• EXERCISE OBJECTIVE:
When checking the entries below, count every line with the word "Blob", then give only that number.

Stored data:
>>>>>

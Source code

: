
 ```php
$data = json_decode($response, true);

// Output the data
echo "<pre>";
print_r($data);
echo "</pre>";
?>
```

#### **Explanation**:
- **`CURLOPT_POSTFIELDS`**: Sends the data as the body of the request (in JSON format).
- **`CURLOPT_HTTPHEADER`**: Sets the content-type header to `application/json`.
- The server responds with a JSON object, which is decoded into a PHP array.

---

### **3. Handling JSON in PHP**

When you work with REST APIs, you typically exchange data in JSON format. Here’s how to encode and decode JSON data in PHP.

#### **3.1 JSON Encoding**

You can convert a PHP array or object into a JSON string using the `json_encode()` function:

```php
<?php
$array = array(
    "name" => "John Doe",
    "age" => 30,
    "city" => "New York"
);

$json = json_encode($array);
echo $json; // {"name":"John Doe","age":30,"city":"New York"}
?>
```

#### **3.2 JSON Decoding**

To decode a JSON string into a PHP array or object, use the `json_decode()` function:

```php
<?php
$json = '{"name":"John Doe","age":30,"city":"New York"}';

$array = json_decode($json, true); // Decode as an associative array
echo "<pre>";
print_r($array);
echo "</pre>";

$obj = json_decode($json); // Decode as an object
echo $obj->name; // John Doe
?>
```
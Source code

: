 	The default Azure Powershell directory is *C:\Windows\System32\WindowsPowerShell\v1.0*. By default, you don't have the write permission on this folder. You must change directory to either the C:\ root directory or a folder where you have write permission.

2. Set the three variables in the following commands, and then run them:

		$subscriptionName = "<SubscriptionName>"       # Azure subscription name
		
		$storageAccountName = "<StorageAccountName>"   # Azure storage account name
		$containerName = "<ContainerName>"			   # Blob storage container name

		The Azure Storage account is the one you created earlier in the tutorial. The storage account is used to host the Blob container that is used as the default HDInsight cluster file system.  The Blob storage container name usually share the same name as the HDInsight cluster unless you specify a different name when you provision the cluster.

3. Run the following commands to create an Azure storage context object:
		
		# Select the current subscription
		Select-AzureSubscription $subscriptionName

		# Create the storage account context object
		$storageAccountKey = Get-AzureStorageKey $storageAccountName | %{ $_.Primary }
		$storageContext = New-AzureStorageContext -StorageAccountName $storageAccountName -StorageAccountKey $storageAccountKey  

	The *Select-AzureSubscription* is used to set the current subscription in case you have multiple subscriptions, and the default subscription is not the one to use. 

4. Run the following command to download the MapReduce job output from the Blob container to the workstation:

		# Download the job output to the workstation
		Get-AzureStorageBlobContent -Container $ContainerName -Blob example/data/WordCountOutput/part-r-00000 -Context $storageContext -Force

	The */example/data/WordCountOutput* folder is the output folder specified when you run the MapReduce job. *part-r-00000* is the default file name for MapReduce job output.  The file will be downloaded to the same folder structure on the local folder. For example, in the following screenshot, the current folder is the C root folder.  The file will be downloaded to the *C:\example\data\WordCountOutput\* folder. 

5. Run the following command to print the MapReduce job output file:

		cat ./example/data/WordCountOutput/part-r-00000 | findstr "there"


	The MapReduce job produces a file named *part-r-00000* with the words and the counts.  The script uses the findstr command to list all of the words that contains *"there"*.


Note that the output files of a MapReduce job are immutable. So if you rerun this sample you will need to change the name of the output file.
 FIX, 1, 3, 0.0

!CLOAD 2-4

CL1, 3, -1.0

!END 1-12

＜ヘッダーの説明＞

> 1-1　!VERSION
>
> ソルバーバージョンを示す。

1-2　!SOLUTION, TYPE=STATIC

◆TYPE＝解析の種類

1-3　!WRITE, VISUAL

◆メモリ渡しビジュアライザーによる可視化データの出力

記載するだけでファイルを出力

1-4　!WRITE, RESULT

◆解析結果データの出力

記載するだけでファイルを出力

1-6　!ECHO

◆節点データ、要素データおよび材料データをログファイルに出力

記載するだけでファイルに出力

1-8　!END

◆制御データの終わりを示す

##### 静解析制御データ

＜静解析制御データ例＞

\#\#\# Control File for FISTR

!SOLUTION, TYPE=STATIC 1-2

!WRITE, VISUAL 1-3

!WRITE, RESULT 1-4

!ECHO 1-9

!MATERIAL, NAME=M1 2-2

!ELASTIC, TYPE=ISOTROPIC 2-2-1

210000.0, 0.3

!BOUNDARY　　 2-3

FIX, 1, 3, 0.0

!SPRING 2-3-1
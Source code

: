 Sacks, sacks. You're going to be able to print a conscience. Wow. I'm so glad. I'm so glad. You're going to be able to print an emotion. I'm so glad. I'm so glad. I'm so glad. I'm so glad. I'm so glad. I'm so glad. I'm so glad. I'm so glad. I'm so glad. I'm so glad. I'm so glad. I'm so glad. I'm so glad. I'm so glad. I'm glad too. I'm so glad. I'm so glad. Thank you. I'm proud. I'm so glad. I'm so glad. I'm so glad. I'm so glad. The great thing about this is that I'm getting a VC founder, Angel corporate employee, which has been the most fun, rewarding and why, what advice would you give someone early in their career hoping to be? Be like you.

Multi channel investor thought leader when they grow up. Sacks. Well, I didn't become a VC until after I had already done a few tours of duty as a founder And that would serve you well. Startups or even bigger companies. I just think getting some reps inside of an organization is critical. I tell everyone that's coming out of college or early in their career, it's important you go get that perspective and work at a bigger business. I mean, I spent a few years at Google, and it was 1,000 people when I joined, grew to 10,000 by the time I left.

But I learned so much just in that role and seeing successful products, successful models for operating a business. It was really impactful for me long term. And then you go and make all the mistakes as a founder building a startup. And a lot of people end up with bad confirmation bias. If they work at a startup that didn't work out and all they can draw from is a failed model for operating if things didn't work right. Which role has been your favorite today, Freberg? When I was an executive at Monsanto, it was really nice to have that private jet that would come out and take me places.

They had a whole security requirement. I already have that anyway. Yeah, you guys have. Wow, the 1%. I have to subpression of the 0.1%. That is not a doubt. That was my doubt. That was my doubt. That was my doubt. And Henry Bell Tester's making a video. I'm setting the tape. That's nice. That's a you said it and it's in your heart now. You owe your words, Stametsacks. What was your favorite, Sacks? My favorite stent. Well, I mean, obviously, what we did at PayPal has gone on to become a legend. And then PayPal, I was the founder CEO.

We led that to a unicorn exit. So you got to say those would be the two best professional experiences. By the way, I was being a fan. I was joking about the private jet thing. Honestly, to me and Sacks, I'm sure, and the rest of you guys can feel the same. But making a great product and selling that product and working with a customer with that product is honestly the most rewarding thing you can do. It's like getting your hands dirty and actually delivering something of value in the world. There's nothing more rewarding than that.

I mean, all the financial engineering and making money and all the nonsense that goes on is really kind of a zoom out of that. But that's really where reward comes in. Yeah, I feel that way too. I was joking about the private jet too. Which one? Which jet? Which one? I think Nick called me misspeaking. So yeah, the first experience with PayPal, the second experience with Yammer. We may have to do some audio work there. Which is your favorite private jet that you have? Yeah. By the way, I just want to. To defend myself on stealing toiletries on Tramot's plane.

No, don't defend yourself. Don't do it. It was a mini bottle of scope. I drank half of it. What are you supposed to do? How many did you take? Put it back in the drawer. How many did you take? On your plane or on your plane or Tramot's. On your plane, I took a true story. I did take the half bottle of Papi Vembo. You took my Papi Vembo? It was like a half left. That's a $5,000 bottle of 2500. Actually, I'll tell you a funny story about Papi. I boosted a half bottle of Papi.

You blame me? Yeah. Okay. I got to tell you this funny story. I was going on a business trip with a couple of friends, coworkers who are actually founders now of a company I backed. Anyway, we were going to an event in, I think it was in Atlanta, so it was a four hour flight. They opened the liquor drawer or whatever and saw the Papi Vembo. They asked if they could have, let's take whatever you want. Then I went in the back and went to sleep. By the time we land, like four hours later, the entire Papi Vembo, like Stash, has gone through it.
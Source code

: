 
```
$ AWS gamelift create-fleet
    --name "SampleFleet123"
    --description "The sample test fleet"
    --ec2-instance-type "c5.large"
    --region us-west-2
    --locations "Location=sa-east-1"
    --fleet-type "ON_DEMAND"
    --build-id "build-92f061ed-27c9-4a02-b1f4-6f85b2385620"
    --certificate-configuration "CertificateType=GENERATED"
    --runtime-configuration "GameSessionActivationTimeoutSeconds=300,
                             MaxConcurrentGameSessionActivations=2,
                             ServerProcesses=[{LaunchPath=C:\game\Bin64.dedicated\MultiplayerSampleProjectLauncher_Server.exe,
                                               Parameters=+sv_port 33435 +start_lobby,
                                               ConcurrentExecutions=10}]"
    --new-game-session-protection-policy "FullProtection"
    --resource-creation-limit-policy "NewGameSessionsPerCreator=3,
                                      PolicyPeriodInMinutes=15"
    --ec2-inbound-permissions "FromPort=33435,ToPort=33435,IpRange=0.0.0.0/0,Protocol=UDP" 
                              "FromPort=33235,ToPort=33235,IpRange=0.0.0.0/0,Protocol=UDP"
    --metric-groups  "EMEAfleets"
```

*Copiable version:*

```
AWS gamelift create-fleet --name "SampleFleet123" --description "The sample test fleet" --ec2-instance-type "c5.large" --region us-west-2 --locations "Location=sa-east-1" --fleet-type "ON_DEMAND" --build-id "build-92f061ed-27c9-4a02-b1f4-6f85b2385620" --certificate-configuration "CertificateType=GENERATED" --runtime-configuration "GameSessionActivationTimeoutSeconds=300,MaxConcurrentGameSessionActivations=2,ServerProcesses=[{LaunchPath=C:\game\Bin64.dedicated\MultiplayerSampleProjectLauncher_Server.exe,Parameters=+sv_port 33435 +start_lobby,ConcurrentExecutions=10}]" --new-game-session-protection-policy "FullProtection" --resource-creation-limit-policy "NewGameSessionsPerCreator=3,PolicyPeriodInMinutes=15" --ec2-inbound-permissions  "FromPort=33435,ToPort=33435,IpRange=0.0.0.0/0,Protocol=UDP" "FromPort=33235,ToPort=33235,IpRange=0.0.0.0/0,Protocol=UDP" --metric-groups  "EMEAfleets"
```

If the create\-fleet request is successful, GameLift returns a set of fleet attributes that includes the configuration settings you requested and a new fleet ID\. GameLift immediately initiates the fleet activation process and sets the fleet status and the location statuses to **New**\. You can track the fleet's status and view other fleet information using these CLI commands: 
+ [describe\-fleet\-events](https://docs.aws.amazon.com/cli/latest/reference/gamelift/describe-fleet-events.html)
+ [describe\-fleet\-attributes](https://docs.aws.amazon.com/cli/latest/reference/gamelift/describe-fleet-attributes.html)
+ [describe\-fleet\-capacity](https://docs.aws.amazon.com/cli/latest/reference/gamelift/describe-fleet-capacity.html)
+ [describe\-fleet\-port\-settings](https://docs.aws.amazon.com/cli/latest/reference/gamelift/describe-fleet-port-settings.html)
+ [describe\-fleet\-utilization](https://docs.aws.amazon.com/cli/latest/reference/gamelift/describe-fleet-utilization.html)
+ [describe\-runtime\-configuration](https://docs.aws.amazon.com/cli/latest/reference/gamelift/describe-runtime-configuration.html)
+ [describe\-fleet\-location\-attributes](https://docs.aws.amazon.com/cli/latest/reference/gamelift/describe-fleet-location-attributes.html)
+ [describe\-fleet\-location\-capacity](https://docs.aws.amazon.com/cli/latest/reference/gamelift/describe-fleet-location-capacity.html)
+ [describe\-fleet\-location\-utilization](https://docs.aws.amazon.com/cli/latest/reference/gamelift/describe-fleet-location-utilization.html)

<<<<<

• ANSWER BELOW:
4